Assigned task:
Below are records; count the lines that hold the string "请求报文" and give only the count.

*** Information provided ***

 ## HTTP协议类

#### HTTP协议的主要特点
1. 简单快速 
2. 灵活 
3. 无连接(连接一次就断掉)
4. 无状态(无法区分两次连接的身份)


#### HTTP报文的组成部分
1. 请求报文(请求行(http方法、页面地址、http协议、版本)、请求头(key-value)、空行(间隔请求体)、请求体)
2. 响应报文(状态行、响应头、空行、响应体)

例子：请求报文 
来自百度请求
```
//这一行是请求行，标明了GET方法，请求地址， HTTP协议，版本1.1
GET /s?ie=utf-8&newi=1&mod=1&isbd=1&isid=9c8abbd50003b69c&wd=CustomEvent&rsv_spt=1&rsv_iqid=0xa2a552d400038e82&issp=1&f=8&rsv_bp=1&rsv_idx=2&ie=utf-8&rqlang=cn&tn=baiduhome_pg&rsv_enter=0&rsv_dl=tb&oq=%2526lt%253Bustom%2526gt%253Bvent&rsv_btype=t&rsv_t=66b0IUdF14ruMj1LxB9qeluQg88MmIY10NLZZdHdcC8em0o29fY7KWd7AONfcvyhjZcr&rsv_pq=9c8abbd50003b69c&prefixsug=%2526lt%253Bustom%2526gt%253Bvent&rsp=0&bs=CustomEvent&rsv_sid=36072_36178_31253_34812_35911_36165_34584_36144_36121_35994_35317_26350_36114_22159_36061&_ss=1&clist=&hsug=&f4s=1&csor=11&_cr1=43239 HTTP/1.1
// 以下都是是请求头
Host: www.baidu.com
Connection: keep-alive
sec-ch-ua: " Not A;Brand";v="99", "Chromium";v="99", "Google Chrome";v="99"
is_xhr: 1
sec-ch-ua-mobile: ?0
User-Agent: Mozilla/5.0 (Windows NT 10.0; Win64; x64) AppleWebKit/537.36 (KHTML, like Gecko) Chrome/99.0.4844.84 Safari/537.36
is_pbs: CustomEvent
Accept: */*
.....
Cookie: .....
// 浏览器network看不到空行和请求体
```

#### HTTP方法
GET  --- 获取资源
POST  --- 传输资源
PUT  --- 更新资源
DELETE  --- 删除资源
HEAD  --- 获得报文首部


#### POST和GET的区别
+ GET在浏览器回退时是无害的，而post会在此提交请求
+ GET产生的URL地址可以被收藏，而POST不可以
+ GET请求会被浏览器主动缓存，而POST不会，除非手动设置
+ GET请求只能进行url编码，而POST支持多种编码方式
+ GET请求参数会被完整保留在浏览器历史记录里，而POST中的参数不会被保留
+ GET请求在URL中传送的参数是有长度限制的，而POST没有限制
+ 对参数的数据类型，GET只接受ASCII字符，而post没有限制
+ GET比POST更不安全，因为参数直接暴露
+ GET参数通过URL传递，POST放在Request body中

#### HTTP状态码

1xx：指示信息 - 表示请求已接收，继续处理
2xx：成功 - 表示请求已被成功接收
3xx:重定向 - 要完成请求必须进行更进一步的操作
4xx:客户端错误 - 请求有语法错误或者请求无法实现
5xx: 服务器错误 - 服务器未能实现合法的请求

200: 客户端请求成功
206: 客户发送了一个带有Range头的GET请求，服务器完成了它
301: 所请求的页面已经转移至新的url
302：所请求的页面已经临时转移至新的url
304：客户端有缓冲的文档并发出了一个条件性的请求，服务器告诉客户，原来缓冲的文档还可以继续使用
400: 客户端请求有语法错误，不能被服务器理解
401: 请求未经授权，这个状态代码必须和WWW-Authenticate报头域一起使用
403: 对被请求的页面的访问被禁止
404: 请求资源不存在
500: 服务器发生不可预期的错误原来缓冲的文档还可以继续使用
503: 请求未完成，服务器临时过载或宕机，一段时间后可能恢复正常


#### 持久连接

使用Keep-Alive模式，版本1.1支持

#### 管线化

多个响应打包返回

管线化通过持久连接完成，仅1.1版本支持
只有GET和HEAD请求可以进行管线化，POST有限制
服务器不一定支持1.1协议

*** End of Information provided ***

Solution for this problem:
2